The "distilled+quantized versions" are not the same model at all, they are existing models (Llama and Qwen) finetuned on outputs from the actual R1 model, and are not really comparable to the real thing.

raxxor 1 year ago

That is semantics and they are strongly comparable with their input and output. Distillation is different to finetuning.
Sure, you could say that only running the 600+b model is running "the real thing"...

KolmogorovComp 1 year ago

a distilled version running on another model architecture does not count as using "DeepSeek". It counts as running a Llama:7B model fine-tuned on DeepSeek.

HnUser12 1 year ago
That’s splitting hairs.

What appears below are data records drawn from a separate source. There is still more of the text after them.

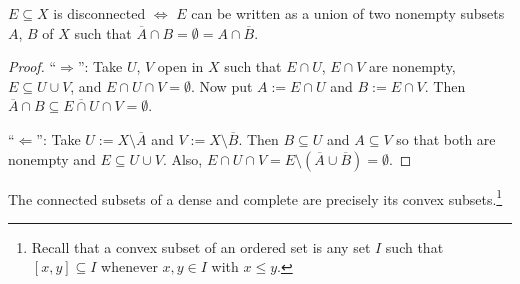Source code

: 	\begin{lem}
		$E\subseteq X$ is disconnected $\iff$ $E$ can be written as a union of two nonempty subsets $A$, $B$ of $X$ such that $\overline A\cap B = \emptyset = A\cap\overline B$.
	\end{lem}
	
	\begin{proof}
		``$\Rightarrow$'': Take $U$, $V$ open in $X$ such that $E\cap U$, $E\cap V$ are nonempty, $E\subseteq U\cup V$, and $E\cap U\cap V = \emptyset$. Now put $A := E\cap U$ and $B := E\cap V$. Then $\overline A\cap B\subseteq \overline{E\cap U}\cap V = \emptyset$.
		
		``$\Leftarrow$'': Take $U := X\setminus \overline A$ and $V := X\setminus \overline B$. Then $B\subseteq U$ and $A\subseteq V$ so that both are nonempty and $E\subseteq U\cup V$. Also, $E\cap U\cap V = E\setminus(\overline A\cup\overline B) = \emptyset$.
	\end{proof}
	
	\begin{prp}\label{PRP: linear continua are connected}
		The connected subsets of a dense and complete \LOTS{} are precisely its convex subsets.\footnote{
			Recall that a convex subset of an ordered set is any set $I$ such that $[x, y]\subseteq I$ whenever $x, y\in I$ with $x\le y$.
		}
	\end{prp}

Most people refer to running locally as in running model on your hardware rather than the providing company.
- bakugo 1 year ago
  
  Except you're not running the model locally, you're running an entirely different model that is deceptively named.
  You can pretend it's R1, and if it works for your purpose that's fine, but it won't perform anywhere near the same as the real model, and any tests performed on it are not representative of the real model.
  
  1 reply →
lovich 1 year ago
Pretty sure this is just layman vs academic expert usage of the word conflicting.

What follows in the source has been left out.